Prompt:
Print, word for word, the opening line of the data below and every line after it through the line that contains "Basic information of", but not the pictures.

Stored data
◇ ◇ ◇
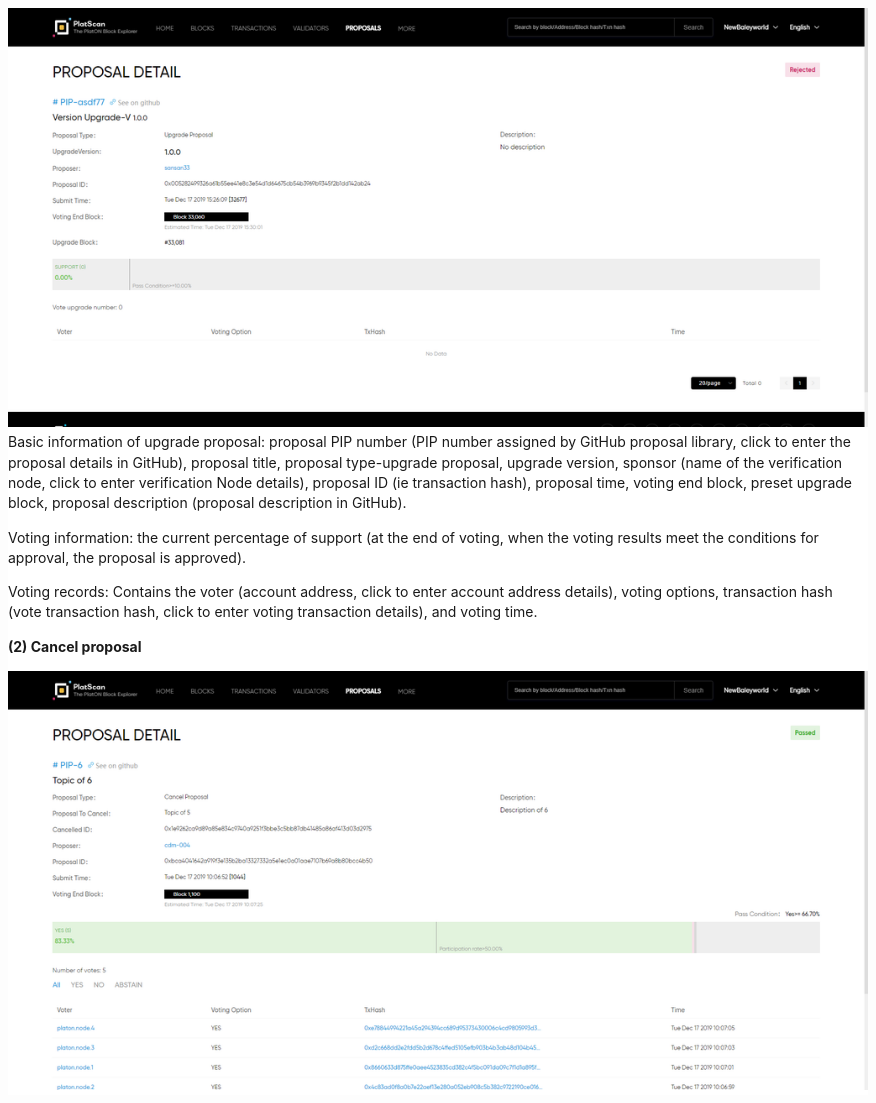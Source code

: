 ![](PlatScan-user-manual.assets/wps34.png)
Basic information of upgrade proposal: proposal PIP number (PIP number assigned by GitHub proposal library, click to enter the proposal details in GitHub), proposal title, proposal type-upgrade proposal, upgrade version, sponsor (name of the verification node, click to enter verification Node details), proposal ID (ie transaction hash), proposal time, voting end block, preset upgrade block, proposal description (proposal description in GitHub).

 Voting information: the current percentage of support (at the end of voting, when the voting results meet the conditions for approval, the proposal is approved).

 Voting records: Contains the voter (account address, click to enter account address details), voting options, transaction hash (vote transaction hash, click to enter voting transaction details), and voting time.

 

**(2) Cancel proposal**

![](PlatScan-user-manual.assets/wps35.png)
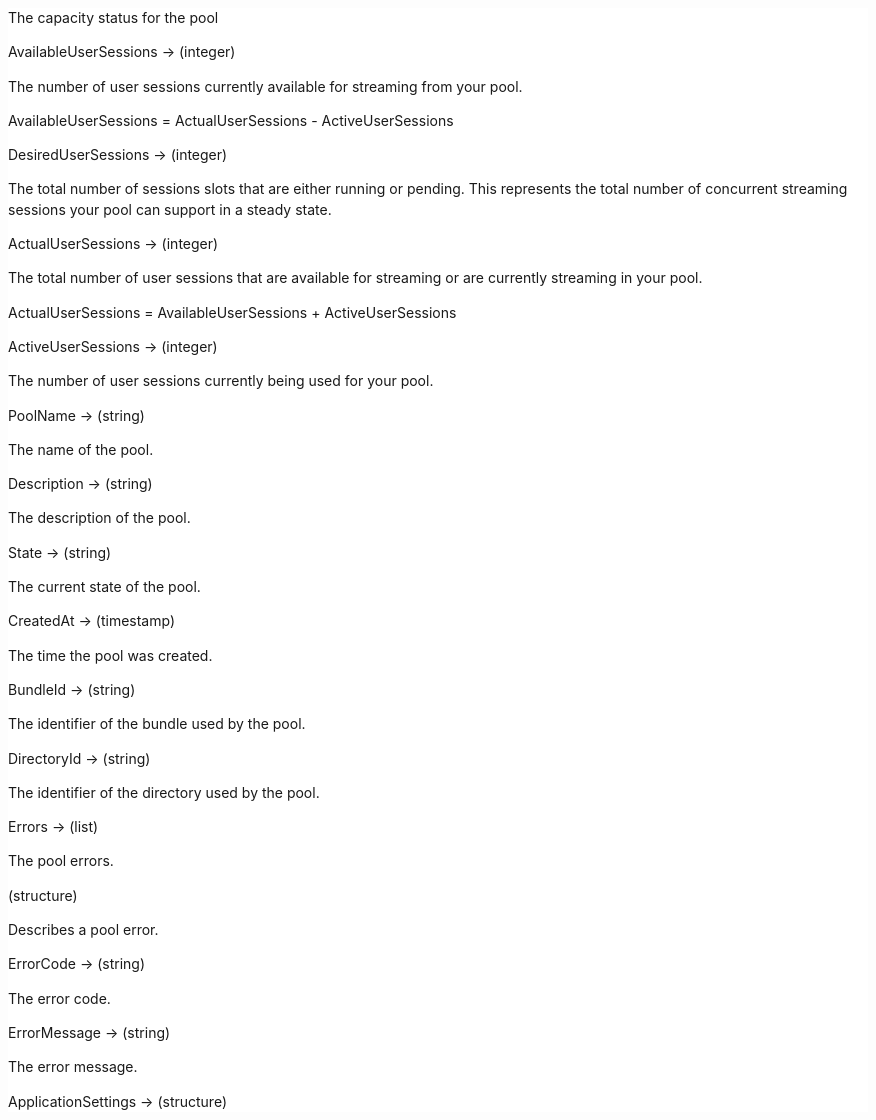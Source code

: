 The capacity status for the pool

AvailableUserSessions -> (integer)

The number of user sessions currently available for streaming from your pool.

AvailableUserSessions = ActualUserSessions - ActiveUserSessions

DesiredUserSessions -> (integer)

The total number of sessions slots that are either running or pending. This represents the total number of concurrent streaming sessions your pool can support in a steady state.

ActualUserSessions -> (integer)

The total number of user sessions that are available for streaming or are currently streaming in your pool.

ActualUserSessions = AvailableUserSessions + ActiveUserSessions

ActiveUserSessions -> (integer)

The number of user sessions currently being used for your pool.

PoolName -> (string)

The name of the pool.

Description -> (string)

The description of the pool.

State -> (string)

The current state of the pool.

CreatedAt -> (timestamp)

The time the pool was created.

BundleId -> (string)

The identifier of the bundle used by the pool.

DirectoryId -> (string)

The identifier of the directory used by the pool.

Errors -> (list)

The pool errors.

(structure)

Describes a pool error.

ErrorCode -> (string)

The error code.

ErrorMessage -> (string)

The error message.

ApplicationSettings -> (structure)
◇ ◇ ◇
Your response:
Source code

: ![](PlatScan-user-manual.assets/wps34.png)
Basic information of upgrade proposal: proposal PIP number (PIP number assigned by GitHub proposal library, click to enter the proposal details in GitHub), proposal title, proposal type-upgrade proposal, upgrade version, sponsor (name of the verification node, click to enter verification Node details), proposal ID (ie transaction hash), proposal time, voting end block, preset upgrade block, proposal description (proposal description in GitHub).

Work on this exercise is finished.